PROBLEM TO SOLVE: An exact reproduction of all the data is needed, with no images in it.

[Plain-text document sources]

______

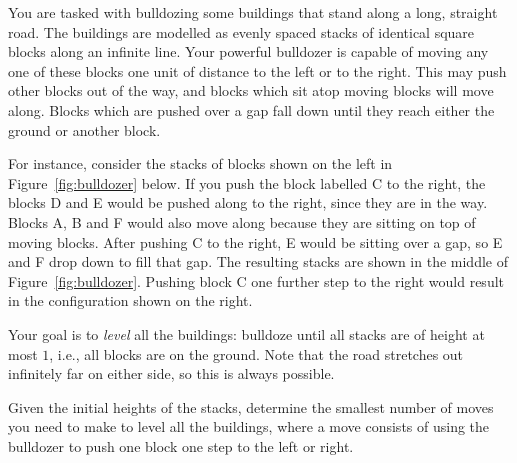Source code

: 
You are tasked with bulldozing some buildings that stand along a long,
straight road. The buildings are modelled as evenly spaced stacks of
identical square blocks along an infinite line.  Your powerful
bulldozer is capable of moving any one of these blocks one unit of
distance to the left or to the right. This may push other blocks out of the way, and
blocks which sit atop moving blocks will move along. Blocks which are
pushed over a gap fall down until they reach either the ground or
another block.

For instance, consider the stacks of blocks shown on the left in
Figure~\ref{fig:bulldozer} below.  If you push the block labelled C to
the right, the blocks D and E would be pushed along to the
right, since they are in the way. Blocks A, B and F would
also move along because they are sitting on top of moving blocks. After
pushing C to the right, E would be sitting over a gap, so
E and F drop down to fill that gap. The resulting stacks
are shown in the middle of Figure~\ref{fig:bulldozer}.  Pushing block
C one further step to the right would result in the configuration
shown on the right.

Your goal is to \emph{level} all the buildings: bulldoze until all
stacks are of height at most $1$, i.e., all blocks are on the ground.
Note that the road stretches out infinitely far on either side, so
this is always possible.

Given the initial heights of the stacks, determine the smallest number
of moves you need to make to level all the buildings, where a move
consists of using the bulldozer to push one block one step to the left
or right.

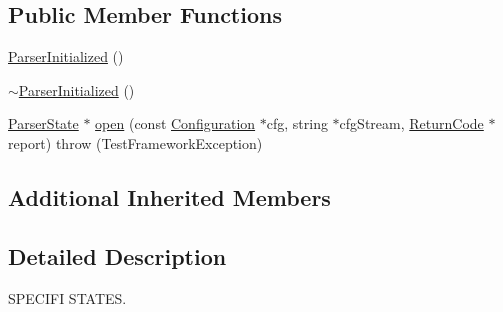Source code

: \subsection*{Public Member Functions}
\begin{DoxyCompactItemize}
\item 
\hyperlink{classit_1_1testbench_1_1parser_1_1ParserInitialized_a9ba7408d52c226b1f12c3ab554e19321}{Parser\-Initialized} ()
\item 
\hyperlink{classit_1_1testbench_1_1parser_1_1ParserInitialized_a46bb674c53e8c446074dab5c09f9ff7f}{$\sim$\-Parser\-Initialized} ()
\item 
\hyperlink{classit_1_1testbench_1_1parser_1_1ParserState}{Parser\-State} $\ast$ \hyperlink{classit_1_1testbench_1_1parser_1_1ParserInitialized_a4c5e395ca0be2a58cf6351d30f69e3be}{open} (const \hyperlink{structit_1_1testbench_1_1data_1_1Configuration}{Configuration} $\ast$cfg, string $\ast$cfg\-Stream, \hyperlink{structit_1_1testbench_1_1data_1_1ReturnCode}{Return\-Code} $\ast$report)  throw (\-Test\-Framework\-Exception)
\end{DoxyCompactItemize}
\subsection*{Additional Inherited Members}


\subsection{Detailed Description}
S\-P\-E\-C\-I\-F\-I S\-T\-A\-T\-E\-S. 

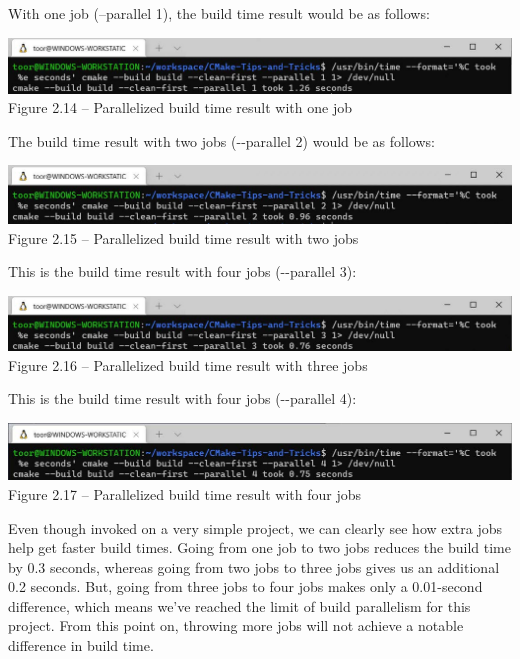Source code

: With one job (--parallel 1), the build time result would be as follows:

\begin{center}
\includegraphics[width=1.\textwidth]{content/1/chapter2/images/14.jpg}\\
Figure 2.14 – Parallelized build time result with one job
\end{center}

The build time result with two jobs (-{}-parallel 2) would be as follows:

\begin{center}
\includegraphics[width=1.\textwidth]{content/1/chapter2/images/15.jpg}\\
Figure 2.15 – Parallelized build time result with two jobs
\end{center}

This is the build time result with four jobs (-{}-parallel 3):

\begin{center}
\includegraphics[width=1.\textwidth]{content/1/chapter2/images/16.jpg}\\
Figure 2.16 – Parallelized build time result with three jobs
\end{center}

This is the build time result with four jobs (-{}-parallel 4):

\begin{center}
\includegraphics[width=1.\textwidth]{content/1/chapter2/images/17.jpg}\\
Figure 2.17 – Parallelized build time result with four jobs
\end{center}

Even though invoked on a very simple project, we can clearly see how extra jobs help get faster build times. Going from one job to two jobs reduces the build time by 0.3 seconds, whereas going from two jobs to three jobs gives us an additional 0.2 seconds. But, going from three jobs to four jobs makes only a 0.01-second difference, which means we've reached the limit of build parallelism for this project. From this point on, throwing more jobs will not achieve a notable difference in build time.


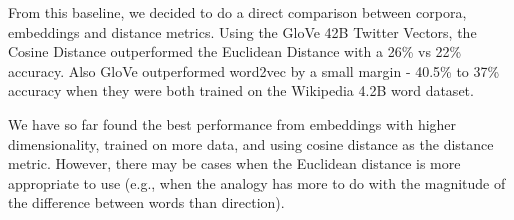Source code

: \documentclass[11pt]{article}
\begin{document}




From this baseline, we decided to do a direct comparison between
corpora, embeddings and distance metrics. Using the GloVe 42B Twitter
Vectors, the Cosine Distance outperformed the Euclidean Distance with a
26\% vs 22\% accuracy. Also GloVe outperformed word2vec by a small
margin - 40.5\% to 37\% accuracy when they were both trained on the
Wikipedia 4.2B word dataset.

We have so far found the best performance from embeddings with higher
dimensionality, trained on more data, and using cosine distance as the
distance metric. However, there may be cases when the Euclidean distance
is more appropriate to use (e.g., when the analogy has more to do with
the magnitude of the difference between words than direction).
\end{document}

______

ANSWER AREA:
Source code

: 
You are tasked with bulldozing some buildings that stand along a long,
straight road. The buildings are modelled as evenly spaced stacks of
identical square blocks along an infinite line.  Your powerful
bulldozer is capable of moving any one of these blocks one unit of
distance to the left or to the right. This may push other blocks out of the way, and
blocks which sit atop moving blocks will move along. Blocks which are
pushed over a gap fall down until they reach either the ground or
another block.

For instance, consider the stacks of blocks shown on the left in
Figure~\ref{fig:bulldozer} below.  If you push the block labelled C to
the right, the blocks D and E would be pushed along to the
right, since they are in the way. Blocks A, B and F would
also move along because they are sitting on top of moving blocks. After
pushing C to the right, E would be sitting over a gap, so
E and F drop down to fill that gap. The resulting stacks
are shown in the middle of Figure~\ref{fig:bulldozer}.  Pushing block
C one further step to the right would result in the configuration
shown on the right.

Your goal is to \emph{level} all the buildings: bulldoze until all
stacks are of height at most $1$, i.e., all blocks are on the ground.
Note that the road stretches out infinitely far on either side, so
this is always possible.

Given the initial heights of the stacks, determine the smallest number
of moves you need to make to level all the buildings, where a move
consists of using the bulldozer to push one block one step to the left
or right.

Source code

: \subsection*{Public Member Functions}
\begin{DoxyCompactItemize}
\item 
\hyperlink{classit_1_1testbench_1_1parser_1_1ParserInitialized_a9ba7408d52c226b1f12c3ab554e19321}{Parser\-Initialized} ()
\item 
\hyperlink{classit_1_1testbench_1_1parser_1_1ParserInitialized_a46bb674c53e8c446074dab5c09f9ff7f}{$\sim$\-Parser\-Initialized} ()
\item 
\hyperlink{classit_1_1testbench_1_1parser_1_1ParserState}{Parser\-State} $\ast$ \hyperlink{classit_1_1testbench_1_1parser_1_1ParserInitialized_a4c5e395ca0be2a58cf6351d30f69e3be}{open} (const \hyperlink{structit_1_1testbench_1_1data_1_1Configuration}{Configuration} $\ast$cfg, string $\ast$cfg\-Stream, \hyperlink{structit_1_1testbench_1_1data_1_1ReturnCode}{Return\-Code} $\ast$report)  throw (\-Test\-Framework\-Exception)
\end{DoxyCompactItemize}
\subsection*{Additional Inherited Members}


\subsection{Detailed Description}
S\-P\-E\-C\-I\-F\-I S\-T\-A\-T\-E\-S. 

Source code

: With one job (--parallel 1), the build time result would be as follows:

\begin{center}
\includegraphics[width=1.\textwidth]{content/1/chapter2/images/14.jpg}\\
Figure 2.14 – Parallelized build time result with one job
\end{center}

The build time result with two jobs (-{}-parallel 2) would be as follows:

\begin{center}
\includegraphics[width=1.\textwidth]{content/1/chapter2/images/15.jpg}\\
Figure 2.15 – Parallelized build time result with two jobs
\end{center}

This is the build time result with four jobs (-{}-parallel 3):

\begin{center}
\includegraphics[width=1.\textwidth]{content/1/chapter2/images/16.jpg}\\
Figure 2.16 – Parallelized build time result with three jobs
\end{center}

This is the build time result with four jobs (-{}-parallel 4):

\begin{center}
\includegraphics[width=1.\textwidth]{content/1/chapter2/images/17.jpg}\\
Figure 2.17 – Parallelized build time result with four jobs
\end{center}

Even though invoked on a very simple project, we can clearly see how extra jobs help get faster build times. Going from one job to two jobs reduces the build time by 0.3 seconds, whereas going from two jobs to three jobs gives us an additional 0.2 seconds. But, going from three jobs to four jobs makes only a 0.01-second difference, which means we've reached the limit of build parallelism for this project. From this point on, throwing more jobs will not achieve a notable difference in build time.


Source code

: \documentclass[11pt]{article}
\begin{document}




From this baseline, we decided to do a direct comparison between
corpora, embeddings and distance metrics. Using the GloVe 42B Twitter
Vectors, the Cosine Distance outperformed the Euclidean Distance with a
26\% vs 22\% accuracy. Also GloVe outperformed word2vec by a small
margin - 40.5\% to 37\% accuracy when they were both trained on the
Wikipedia 4.2B word dataset.

We have so far found the best performance from embeddings with higher
dimensionality, trained on more data, and using cosine distance as the
distance metric. However, there may be cases when the Euclidean distance
is more appropriate to use (e.g., when the analogy has more to do with
the magnitude of the difference between words than direction).
\end{document}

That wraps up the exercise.